A blog about condensed matter and nanoscale physics. Why should high energy and astro folks have all the fun?
Wednesday, January 02, 2013
Review about quantum coherence
Happy 2013 to all! The Proceedings of the Royal Society A has a special issue from this past fall about the issue of decoherence in quantum mechanics. When last I looked, the content from this issue was free (!) for download. I need to read through the rest of it, but I enjoyed Philip Stamp's article about decoherence and the possibility of intrinsic decoherence. The point is, in ordinary quantum mechanics the state function of a quantum system evolves with time according to the Schroedinger equation, also called unitary time evolution. However, that seems at odds with what happens when we perform measurements - in that situation, it seems like the state of the system "collapses" into an eigenstate of a measured observable, so that coherence appears to be lost, and we don't observed, e.g., Schroedinger's cat to be in a superposition of alive and dead.
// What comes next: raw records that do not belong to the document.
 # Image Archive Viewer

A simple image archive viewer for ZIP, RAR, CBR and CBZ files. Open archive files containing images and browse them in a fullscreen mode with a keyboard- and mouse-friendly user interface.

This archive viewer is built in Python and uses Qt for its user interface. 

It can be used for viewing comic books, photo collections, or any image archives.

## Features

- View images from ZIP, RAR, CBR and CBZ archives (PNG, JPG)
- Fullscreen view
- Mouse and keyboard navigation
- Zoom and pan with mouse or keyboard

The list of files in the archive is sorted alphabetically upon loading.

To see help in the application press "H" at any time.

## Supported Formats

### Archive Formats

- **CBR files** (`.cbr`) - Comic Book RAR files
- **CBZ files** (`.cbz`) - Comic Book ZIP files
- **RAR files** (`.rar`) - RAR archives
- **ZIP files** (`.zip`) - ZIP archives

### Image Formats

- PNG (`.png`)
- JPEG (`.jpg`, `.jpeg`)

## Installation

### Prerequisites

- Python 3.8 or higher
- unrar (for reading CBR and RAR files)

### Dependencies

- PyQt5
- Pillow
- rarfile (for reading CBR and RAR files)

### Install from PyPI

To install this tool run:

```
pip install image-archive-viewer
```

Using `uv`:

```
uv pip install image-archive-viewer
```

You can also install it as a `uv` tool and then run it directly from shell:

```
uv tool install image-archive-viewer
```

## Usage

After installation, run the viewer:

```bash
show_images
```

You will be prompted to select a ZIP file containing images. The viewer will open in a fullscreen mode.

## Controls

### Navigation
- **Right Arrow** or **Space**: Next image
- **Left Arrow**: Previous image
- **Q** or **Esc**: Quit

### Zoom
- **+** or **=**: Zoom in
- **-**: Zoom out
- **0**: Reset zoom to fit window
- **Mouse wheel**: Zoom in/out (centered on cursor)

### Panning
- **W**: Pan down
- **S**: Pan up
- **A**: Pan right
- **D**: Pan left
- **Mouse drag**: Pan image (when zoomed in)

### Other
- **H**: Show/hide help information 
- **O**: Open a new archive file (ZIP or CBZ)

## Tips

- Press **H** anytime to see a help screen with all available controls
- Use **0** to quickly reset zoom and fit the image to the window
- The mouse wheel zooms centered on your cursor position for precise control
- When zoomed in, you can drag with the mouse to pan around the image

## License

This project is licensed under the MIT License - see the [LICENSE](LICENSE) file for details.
The now standard treatment says that the apparent decoherence of a quantum system of interest when we "perform a measurement" results from the coupling of the system with many environmental degrees of freedom (a "bath"), the states of which we then "trace over". When we do this, looking only at the system, we see what looks like decoherence of the system, but the idea is that this is an approximation of the true situation, in which the whole system + environment is still obeying the Schroedinger equation. (This skirts other aspects of the "measurement problem", like what really picks out the particular classical states that we seem to observe.) Intrinsic decoherence would imply either that there is something genuinely wrong with unitary time evolution (i.e., quantum mechanics is incomplete), or there are environmental degrees of freedom out there in the very fabric of the universe that are impossible to avoid, such as the quantum degrees of freedom of curved spacetime itself.
On the issue of gravitational decoherence, this recent preprint gives an interesting analysis.